Work instructions
In the entries that follow, how many lines hold "string"? Nothing but the number is expected.

Task input
[Start of section]

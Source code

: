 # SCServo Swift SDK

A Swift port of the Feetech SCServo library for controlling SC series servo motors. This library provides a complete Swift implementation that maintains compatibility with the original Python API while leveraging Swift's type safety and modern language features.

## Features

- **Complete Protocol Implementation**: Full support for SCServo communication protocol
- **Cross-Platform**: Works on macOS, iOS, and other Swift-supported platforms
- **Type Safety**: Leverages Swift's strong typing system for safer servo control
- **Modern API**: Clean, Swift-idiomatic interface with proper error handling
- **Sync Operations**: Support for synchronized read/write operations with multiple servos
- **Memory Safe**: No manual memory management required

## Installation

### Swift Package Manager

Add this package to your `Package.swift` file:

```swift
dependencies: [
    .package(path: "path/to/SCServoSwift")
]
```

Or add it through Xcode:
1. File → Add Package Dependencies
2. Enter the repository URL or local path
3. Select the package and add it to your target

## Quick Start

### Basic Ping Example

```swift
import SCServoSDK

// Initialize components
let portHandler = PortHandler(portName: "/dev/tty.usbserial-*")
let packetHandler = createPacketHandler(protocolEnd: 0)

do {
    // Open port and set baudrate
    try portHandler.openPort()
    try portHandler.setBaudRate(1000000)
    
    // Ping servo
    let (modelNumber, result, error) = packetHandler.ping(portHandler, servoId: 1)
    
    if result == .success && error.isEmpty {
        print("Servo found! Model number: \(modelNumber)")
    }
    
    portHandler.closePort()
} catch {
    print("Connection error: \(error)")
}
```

[End of section]
[Start of section]

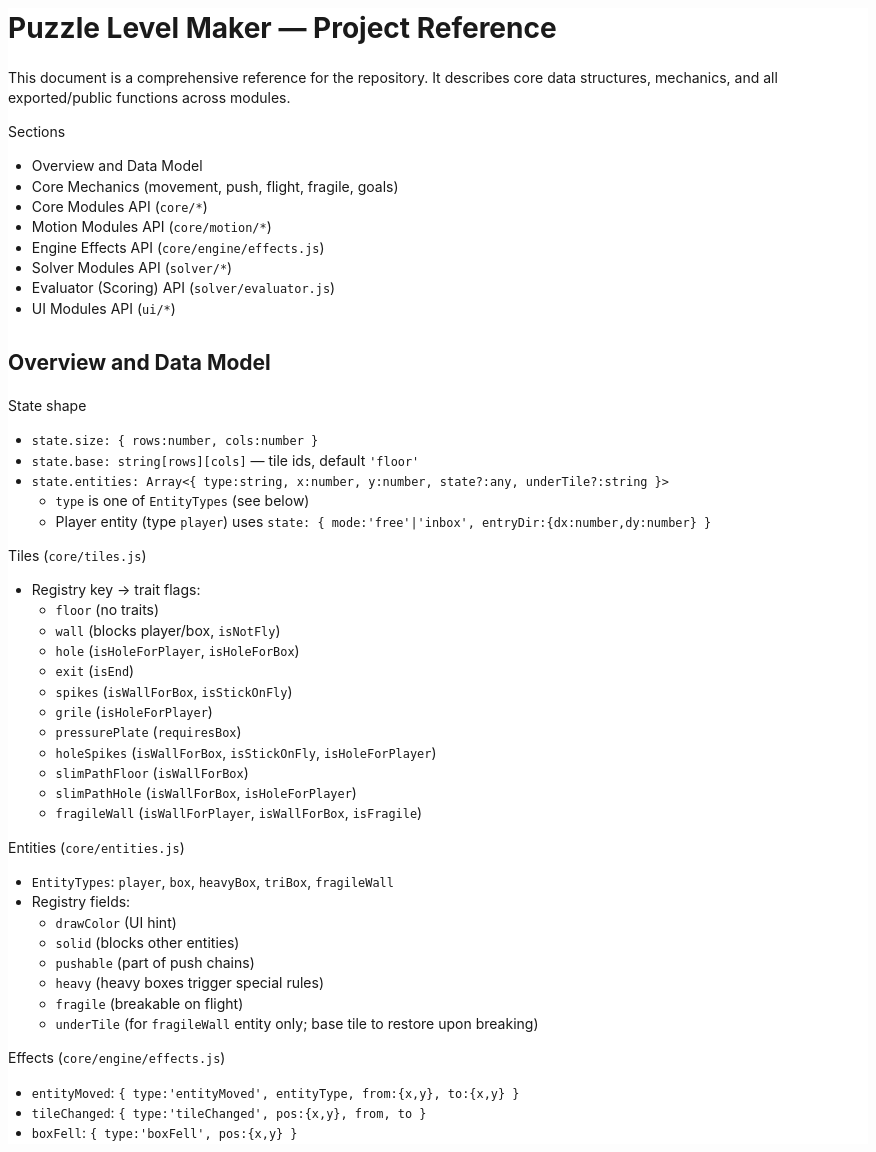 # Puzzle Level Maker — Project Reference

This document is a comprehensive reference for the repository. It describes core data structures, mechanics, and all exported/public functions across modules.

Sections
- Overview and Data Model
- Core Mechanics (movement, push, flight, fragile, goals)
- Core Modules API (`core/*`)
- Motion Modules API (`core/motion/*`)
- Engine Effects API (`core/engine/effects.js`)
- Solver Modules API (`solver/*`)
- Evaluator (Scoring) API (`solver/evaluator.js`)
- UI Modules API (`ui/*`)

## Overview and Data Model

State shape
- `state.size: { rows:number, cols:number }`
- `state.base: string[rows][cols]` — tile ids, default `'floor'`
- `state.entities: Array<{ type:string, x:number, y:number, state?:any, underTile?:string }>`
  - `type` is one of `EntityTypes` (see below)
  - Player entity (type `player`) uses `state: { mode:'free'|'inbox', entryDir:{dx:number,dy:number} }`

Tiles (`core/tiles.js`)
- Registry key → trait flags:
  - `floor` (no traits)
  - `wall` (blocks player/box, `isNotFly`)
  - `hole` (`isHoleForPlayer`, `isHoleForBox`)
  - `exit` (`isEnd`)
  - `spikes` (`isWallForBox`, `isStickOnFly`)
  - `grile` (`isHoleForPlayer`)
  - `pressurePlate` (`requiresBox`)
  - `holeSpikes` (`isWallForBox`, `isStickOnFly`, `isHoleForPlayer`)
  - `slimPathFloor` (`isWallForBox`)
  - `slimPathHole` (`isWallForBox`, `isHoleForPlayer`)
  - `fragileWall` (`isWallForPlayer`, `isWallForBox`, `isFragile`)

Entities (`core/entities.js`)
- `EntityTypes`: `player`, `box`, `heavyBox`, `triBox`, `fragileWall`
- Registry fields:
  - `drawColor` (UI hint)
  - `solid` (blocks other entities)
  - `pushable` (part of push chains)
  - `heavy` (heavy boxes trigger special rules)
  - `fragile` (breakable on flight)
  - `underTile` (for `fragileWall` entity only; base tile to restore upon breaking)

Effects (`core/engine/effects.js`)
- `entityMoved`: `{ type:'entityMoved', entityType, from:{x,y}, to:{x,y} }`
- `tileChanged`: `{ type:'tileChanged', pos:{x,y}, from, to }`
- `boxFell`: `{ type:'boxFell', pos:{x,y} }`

[End of section]

Response below
2